O’Neill and colleagues analyzed data from 60 patients with drug-resistant, ongoing persistent AF and at least one previous failed cardioversion, who received an implantable cardiac monitor 2 months before undergoing catheter ablation. The mean age of patients was 67 years; 70% were men. Mean left atrial diameter was 48 mm and median CHA2DS2-VASc score was two. All patients underwent pulmonary vein isolation with or without additional substrate ablation depending on the presence of self-terminating AF on implantable cardiac monitor and left atrium size. Researchers assessed median AF burden before and after ablation, off antiarrhythmic medication, determined from implantable cardiac monitor recordings.
The findings were published in JACC: Clinical Electrophysiology.
Within the cohort, 17% unexpectedly demonstrated self-terminating AF before ablation.
The median burden of atrial tachyarrhythmia before ablation was 100%, decreasing to 0% (95% CI, 0-95.8) after ablation during the post-blanking follow-up period.

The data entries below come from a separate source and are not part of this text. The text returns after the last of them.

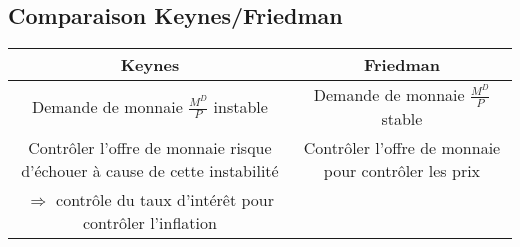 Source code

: 	\subsection{Comparaison Keynes/Friedman}
	
	\begin{tabular}{|c|c|}
	\hline 
	Keynes & Friedman \\ 
	\hline 
	Demande de monnaie $\frac{M^D}{P}$ instable & Demande de monnaie $\frac{M^D}{P}$ stable \\ 
	\hline 
	Contrôler l'offre de monnaie risque d'échouer à cause de cette instabilité & Contrôler l'offre de monnaie pour contrôler les prix \\ 
	\hline 
	$\Rightarrow$ contrôle du taux d'intérêt pour contrôler l'inflation &  \\ 
	\hline 
	\end{tabular}  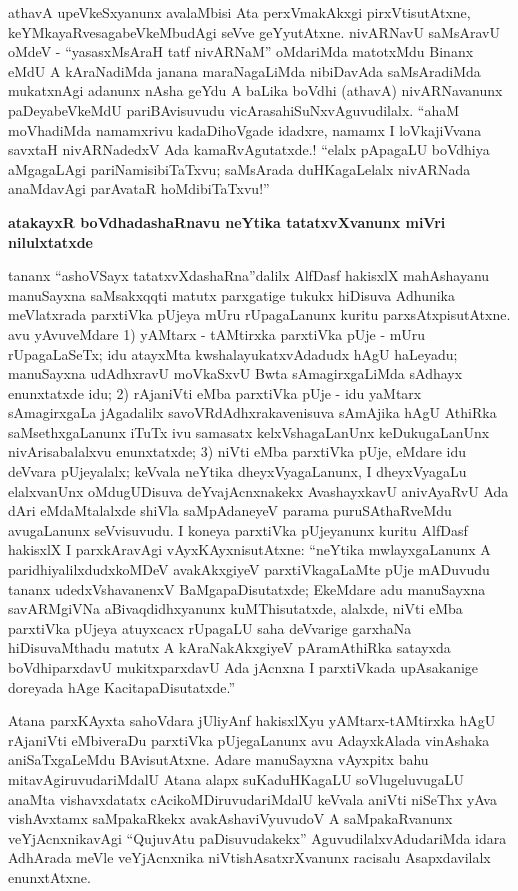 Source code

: athavA upeVkeSxyanunx avalaMbisi Ata perxVmakAkxgi pirxVtisutAtxne, keYMkayaRvesagabeVkeMbudAgi seVve geYyutAtxne. nivARNavU saMsAravU oMdeV - ``yasasxMsAraH tatf \hbox{nivARNaM}'' oMdariMda matotxMdu Binanx eMdU A kAraNadiMda janana maraNagaLiMda nibiDavAda saMsAradiMda mukatxnAgi adanunx nAsha geYdu A baLika boVdhi (athavA) nivARNavanunx paDeyabeVkeMdU pariBAvisuvudu vicArasahiSuNxvAguvudilalx. ``ahaM moVhadiMda namamxrivu kadaDihoVgade idadxre, namamx I loVkajiVvana savxtaH nivARNadedxV Ada kamaR\-vAgutatxde.! ``elalx pApagaLU boVdhiya aMgagaLAgi pariNamisibiTaTxvu; saMsArada duHKagaLelalx nivARNada anaMdavAgi parAvataR hoMdibiTaTxvu!''

\smallskip
\begin{center}
{\Large\bf atakayxR boVdhadashaRnavu neYtika tatatxvXvanunx miVri nilulxtatxde}
\end{center}

tananx ``ashoVSayx tatatxvXdashaRna''dalilx AlfDasf hakisxlX mahAshayanu manuSayxna saMsakxqqti matutx parxgatige tukukx hiDisuva Adhunika meVlatxrada parxtiVka pUjeya mUru rUpagaLanunx kuritu parxsAtxpisutAtxne. avu yAvuveMdare {\rm 1)} yAMtarx - tAMtirxka parxtiVka pUje - mUru rUpagaLaSeTx; idu atayxMta kwshalayukatxvAdadudx hAgU haLeyadu; manuSayxna udAdhxravU moVkaSxvU Bwta sAmagirxgaLiMda sAdhayx enunxtatxde idu; {\rm 2)} rAjaniVti eMba parxtiVka pUje - idu yaMtarx sAmagirxgaLa jAgadalilx savoVRdAdhxrakavenisuva sAmAjika hAgU AthiRka saMsethxgaLanunx iTuTx ivu samasatx kelxVshagaLanUnx keDukugaLanUnx nivArisabalalxvu enunxtatxde; {\rm 3)} niVti eMba parxtiVka pUje, eMdare idu deVvara pUjeyalalx; keVvala neYtika dheyxVyagaLanunx, I dheyxVyagaLu elalxvanUnx oMdugUDisuva deYvajAcnxnakekx AvashayxkavU anivAyaRvU Ada dAri eMdaMtalalxde shiVla saMpAdaneyeV parama puruSAthaRveMdu avugaLanunx seVvisuvudu. I koneya parxtiVka pUjeyanunx kuritu AlfDasf hakisxlX I parxkAravAgi vAyxKAyxnisutAtxne: ``neYtika mwlayxgaLanunx A paridhiyalilxdudxkoMDeV avakAkxgiyeV parxtiVkagaLaMte pUje mADuvudu tananx udedxVshavanenxV BaMgapaDisutatxde; EkeMdare adu manuSayxna savARMgiVNa aBivaqdidhxyanunx kuMThisutatxde, alalxde, niVti eMba parxtiVka pUjeya atuyxcacx rUpagaLU saha deVvarige garxhaNa hiDisuvaMthadu matutx A kAraNakAkxgiyeV pAramAthiRka satayxda boVdhiparxdavU mukitxparxdavU Ada jAcnxna I parxtiVkada upAsakanige doreyada hAge KacitapaDisutatxde.''

Atana parxKAyxta sahoVdara jUliyAnf hakisxlXyu yAMtarx-tAMtirxka hAgU rAjaniVti eMbiveraDu parxtiVka pUjegaLanunx avu AdayxkAlada vinAshaka aniSaTxgaLeMdu BAvisutAtxne. Adare manuSayxna vAyxpitx bahu mitavAgiruvudariMdalU Atana alapx suKaduHKagaLU soVlugeluvugaLU anaMta vishavxdatatx cAcikoMDiruvudariMdalU keVvala aniVti niSeThx yAva vishAvxtamx saMpakaRkekx avakAshaviVyuvudoV A saMpakaRvanunx veYjAcnxnikavAgi ``QujuvAtu paDisuvudakekx'' AguvudilalxvAdudariMda idara AdhArada meVle veYjAcnxnika niVtishAsatxrXvanunx racisalu Asapxdavilalx enunxtAtxne.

The median reduction was 100% (95% CI, 4-100; P < .001). During 12 months of follow-up, 45% experienced recurrent atrial tachyarrhythmia. Among those patients, the median burden before ablation was 100%, decreasing to 11.4% after ablation (95% CI, 0.35-99.7; P < .001).
Quality of life improved significantly from baseline, driven by lack of recurrence, according to the researchers.
“This study suggests that continuous implantable cardiac monitor-based monitoring provides useful information on the type and pattern of AF, reflecting underlying atrial arrhythmia substrate, which may help guide ablation strategy in the future,” the researchers wrote. “Furthermore, continuous monitoring by either prolonged Holter monitoring or implantable cardiac monitoring may represent the most optimal method by which to assess post-ablation outcome in persistent AF patients in future trials.”